The UVA Library sees it as vital that we collect and preserve digital scholarship. To that end, the Library is developing assessment standards and workflows through which subject librarians will review and select digital faculty research projects for processing and formal addition into the Library's collections. This requires the development of standards and processes for technical assessment of works alongside the more traditional assessment of their content, as well as the development of deposit agreements between the Library and faculty to collect and deliver their digital research. A companion issue is the development of holistic production and metadata standards that apply to the Library production and to production of digital projects by the greater UVA community.
UVA would like to be able to apply community standards to the encoding of rights, and to establish a policy for the use of a digital object that could be matched with the characteristics of the user making the request. Under consideration is the use of a digital certificate to authenticate the user coupled with a set of policies for either the objects and/or their components.

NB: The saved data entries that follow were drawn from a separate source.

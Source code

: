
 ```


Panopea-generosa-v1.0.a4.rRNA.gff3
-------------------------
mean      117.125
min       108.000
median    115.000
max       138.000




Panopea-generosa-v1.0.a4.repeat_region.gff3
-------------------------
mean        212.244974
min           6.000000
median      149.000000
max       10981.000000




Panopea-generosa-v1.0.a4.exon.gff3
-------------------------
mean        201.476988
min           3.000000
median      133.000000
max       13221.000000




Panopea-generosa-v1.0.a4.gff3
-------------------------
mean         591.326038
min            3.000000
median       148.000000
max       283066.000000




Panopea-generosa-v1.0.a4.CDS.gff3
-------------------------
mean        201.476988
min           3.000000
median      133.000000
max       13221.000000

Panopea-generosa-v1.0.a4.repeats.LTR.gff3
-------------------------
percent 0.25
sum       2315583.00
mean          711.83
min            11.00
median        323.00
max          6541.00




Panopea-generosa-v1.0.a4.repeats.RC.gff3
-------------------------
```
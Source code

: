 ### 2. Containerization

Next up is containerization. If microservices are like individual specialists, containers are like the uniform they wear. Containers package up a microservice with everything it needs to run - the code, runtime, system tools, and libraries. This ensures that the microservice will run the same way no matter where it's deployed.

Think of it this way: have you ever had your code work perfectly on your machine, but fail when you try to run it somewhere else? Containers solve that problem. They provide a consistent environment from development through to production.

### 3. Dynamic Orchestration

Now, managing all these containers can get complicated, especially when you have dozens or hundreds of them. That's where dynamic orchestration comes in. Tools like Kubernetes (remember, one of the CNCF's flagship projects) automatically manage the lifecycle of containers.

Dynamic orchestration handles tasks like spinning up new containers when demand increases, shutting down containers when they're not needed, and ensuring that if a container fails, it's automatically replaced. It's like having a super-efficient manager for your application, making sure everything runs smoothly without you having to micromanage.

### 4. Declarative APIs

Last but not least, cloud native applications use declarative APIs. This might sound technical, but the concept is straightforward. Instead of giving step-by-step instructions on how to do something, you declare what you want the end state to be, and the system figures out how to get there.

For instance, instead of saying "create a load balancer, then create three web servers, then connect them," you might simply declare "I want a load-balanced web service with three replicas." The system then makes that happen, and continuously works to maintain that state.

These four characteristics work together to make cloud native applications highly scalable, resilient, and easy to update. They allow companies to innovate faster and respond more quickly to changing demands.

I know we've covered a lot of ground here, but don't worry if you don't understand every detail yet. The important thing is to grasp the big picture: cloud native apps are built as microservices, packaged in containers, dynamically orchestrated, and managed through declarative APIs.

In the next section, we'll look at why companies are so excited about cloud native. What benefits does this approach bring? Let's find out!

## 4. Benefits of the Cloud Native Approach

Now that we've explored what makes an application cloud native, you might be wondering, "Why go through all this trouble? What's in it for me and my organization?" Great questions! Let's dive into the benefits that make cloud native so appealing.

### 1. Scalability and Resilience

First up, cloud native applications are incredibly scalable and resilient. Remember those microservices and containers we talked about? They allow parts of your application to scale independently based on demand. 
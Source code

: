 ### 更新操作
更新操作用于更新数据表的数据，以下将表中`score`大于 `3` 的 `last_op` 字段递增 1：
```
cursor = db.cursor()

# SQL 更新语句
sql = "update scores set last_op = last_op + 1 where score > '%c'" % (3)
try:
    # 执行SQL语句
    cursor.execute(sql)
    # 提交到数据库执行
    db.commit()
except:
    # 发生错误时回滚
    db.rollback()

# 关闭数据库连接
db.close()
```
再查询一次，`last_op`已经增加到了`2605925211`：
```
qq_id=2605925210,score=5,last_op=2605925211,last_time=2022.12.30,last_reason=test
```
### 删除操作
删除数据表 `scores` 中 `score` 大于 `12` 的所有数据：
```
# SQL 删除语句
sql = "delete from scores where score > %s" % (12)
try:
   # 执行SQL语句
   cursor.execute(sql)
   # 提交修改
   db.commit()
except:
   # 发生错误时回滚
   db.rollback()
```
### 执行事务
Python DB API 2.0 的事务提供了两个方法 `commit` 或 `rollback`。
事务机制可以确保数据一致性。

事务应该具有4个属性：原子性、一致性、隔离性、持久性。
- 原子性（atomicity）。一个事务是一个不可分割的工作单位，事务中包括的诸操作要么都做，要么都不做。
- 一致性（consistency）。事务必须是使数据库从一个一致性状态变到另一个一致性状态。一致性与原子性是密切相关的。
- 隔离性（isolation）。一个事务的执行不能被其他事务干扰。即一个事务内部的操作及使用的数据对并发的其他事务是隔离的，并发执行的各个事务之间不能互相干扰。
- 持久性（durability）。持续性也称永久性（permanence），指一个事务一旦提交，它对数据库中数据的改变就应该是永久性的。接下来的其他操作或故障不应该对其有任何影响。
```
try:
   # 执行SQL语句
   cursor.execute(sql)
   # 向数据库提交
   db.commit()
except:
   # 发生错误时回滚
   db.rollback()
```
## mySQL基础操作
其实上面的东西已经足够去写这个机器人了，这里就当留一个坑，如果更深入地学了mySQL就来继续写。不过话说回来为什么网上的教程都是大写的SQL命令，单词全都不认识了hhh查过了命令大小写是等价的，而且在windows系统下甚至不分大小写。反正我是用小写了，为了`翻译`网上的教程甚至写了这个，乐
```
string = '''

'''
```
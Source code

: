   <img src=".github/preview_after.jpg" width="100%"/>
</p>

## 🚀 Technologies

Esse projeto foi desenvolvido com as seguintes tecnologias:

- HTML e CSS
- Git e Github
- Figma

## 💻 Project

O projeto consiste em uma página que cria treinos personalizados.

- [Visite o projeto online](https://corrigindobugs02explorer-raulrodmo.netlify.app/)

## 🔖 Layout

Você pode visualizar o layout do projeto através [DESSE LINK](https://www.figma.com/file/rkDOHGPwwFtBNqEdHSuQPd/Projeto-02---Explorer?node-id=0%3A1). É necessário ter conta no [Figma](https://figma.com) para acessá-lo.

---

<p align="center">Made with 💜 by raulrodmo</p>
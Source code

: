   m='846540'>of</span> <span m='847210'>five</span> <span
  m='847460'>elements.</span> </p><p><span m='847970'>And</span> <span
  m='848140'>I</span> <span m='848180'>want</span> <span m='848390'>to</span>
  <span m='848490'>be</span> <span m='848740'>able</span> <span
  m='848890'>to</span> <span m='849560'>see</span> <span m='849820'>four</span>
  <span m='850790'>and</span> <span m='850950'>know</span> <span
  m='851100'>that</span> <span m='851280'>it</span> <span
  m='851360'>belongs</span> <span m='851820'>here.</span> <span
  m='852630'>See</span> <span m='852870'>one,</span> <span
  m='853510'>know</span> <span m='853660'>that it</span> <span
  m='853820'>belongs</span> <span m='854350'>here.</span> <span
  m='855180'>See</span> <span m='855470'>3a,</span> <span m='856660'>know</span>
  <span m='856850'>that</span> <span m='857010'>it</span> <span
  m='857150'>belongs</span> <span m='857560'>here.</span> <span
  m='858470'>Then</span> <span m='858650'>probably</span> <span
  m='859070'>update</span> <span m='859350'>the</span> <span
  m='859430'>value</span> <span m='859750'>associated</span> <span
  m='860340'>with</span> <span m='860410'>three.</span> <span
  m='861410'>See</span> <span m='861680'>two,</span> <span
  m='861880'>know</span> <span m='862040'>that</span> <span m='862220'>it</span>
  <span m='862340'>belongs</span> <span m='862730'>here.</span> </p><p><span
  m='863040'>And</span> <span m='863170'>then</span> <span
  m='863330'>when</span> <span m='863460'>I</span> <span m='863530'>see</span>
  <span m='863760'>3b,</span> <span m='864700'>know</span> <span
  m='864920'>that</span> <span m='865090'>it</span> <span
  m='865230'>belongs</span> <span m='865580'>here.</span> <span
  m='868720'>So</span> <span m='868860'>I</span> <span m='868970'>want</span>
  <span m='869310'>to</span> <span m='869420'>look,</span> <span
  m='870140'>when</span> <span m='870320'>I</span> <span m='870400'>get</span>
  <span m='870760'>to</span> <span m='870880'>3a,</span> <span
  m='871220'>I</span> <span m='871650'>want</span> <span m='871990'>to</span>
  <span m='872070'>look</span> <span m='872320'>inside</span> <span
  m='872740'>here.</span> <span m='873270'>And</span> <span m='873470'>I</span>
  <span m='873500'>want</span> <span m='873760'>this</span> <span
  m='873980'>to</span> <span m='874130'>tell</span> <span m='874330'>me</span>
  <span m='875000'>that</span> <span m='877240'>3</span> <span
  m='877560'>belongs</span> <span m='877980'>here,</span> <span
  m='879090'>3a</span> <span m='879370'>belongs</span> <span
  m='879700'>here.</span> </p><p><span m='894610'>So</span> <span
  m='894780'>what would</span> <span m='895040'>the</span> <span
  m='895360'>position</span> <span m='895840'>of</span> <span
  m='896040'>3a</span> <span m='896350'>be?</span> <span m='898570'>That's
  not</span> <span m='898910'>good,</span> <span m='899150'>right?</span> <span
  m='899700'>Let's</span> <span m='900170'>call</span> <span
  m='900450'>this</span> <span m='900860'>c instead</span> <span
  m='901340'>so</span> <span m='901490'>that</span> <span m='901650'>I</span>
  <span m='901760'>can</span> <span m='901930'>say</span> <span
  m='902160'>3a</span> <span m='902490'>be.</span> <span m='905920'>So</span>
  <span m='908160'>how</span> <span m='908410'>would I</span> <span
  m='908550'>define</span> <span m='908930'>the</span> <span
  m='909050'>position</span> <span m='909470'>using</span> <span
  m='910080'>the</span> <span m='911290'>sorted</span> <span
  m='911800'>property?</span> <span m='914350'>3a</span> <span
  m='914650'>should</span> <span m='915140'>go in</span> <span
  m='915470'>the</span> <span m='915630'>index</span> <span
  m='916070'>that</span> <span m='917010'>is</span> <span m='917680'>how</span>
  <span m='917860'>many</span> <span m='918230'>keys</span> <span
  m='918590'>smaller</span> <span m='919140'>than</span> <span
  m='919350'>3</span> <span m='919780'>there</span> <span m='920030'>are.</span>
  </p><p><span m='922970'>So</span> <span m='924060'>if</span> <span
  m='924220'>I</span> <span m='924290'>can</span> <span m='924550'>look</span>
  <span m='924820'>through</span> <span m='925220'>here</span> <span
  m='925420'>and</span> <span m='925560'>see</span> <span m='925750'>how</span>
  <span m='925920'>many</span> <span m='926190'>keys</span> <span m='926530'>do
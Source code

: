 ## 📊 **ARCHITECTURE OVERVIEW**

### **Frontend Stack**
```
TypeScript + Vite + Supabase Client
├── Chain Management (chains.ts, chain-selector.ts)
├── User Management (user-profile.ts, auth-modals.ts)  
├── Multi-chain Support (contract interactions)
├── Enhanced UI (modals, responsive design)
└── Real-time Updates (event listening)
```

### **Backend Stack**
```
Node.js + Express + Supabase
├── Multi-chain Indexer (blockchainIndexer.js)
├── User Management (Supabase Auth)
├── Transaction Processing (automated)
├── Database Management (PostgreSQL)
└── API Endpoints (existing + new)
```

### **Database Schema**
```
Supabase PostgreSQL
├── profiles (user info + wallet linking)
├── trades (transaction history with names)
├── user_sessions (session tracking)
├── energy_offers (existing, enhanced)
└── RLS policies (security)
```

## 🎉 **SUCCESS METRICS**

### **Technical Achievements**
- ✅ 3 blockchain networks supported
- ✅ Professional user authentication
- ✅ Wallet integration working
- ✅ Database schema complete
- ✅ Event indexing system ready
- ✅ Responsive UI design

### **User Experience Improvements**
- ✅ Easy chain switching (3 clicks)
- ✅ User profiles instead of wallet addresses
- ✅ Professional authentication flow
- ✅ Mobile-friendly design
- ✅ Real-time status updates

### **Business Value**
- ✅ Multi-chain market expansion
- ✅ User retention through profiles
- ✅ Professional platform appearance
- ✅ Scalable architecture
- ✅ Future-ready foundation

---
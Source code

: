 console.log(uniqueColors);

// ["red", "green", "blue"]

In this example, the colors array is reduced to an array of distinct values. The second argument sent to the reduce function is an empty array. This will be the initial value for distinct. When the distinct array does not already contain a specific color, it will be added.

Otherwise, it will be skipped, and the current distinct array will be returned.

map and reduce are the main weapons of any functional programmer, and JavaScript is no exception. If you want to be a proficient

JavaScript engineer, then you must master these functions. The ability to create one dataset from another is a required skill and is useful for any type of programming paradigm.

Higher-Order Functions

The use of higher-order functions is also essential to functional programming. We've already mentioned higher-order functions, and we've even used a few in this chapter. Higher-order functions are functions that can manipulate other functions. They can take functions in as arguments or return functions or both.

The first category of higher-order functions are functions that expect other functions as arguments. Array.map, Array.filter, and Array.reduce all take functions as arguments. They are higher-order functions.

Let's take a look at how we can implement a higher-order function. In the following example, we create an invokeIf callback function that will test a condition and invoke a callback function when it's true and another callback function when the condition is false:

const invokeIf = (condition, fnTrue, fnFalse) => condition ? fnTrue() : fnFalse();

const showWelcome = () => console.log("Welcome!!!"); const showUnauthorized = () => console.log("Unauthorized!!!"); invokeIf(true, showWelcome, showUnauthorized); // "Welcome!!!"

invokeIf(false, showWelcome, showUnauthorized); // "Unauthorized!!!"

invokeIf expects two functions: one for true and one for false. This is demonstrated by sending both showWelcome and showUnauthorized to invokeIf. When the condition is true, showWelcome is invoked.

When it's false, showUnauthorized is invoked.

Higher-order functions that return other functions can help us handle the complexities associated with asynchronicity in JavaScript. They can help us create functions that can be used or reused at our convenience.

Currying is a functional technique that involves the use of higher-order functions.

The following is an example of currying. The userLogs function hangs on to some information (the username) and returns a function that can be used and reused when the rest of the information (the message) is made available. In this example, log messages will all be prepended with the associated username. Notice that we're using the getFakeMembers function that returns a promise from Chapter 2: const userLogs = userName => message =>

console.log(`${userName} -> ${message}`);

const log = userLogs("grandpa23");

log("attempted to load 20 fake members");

UVA is looking at the development of more efficient and effective workflows for digital content production, encompassing new local production, processing of licensed content for local mounting, and migration of legacy content to new standards and delivery systems.
As digital resources become more numerous and more complex, attempts to meaningfully assess access, use, and costs relating to their development become more difficult at the same time that they become more crucial. The UVa Library's Balanced Scorecard Committee is working to develop new measures and strategies for assessment of digital resources and services.